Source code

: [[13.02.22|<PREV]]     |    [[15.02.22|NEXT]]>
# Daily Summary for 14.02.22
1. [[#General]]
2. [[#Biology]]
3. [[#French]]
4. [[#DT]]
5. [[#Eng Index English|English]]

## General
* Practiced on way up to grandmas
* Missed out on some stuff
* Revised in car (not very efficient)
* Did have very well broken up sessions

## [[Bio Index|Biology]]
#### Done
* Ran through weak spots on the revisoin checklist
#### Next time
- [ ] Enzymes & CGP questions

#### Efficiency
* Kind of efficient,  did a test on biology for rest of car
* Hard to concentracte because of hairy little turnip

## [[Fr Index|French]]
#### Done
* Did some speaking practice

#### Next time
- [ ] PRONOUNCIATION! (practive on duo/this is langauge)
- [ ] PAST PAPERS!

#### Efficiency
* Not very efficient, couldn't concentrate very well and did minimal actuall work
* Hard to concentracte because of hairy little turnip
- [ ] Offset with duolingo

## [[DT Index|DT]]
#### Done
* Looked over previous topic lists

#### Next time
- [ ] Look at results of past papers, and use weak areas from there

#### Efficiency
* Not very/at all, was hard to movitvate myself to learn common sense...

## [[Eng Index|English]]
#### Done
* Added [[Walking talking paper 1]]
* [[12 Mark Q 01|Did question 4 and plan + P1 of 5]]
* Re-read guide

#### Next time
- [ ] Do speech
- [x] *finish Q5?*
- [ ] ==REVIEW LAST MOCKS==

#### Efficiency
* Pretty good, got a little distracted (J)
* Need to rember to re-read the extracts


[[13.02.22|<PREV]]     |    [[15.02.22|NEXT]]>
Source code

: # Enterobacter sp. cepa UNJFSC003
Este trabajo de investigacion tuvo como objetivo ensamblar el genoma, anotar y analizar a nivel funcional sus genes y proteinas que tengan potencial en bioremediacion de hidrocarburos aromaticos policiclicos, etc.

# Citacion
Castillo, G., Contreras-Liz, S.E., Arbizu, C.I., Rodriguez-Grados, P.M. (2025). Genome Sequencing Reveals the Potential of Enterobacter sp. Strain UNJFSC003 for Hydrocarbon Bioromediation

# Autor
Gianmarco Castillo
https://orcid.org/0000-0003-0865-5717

▶ [Exercise requirements]:
An exact, complete copy of the lines above from the one with "# Daily Summary for 14.02.22" through the one with "the revisoin checklist" is the whole answer.

▶ [Result]:
# Daily Summary for 14.02.22
1. [[#General]]
2. [[#Biology]]
3. [[#French]]
4. [[#DT]]
5. [[#Eng Index English|English]]

## General
* Practiced on way up to grandmas
* Missed out on some stuff
* Revised in car (not very efficient)
* Did have very well broken up sessions

## [[Bio Index|Biology]]
#### Done
* Ran through weak spots on the revisoin checklist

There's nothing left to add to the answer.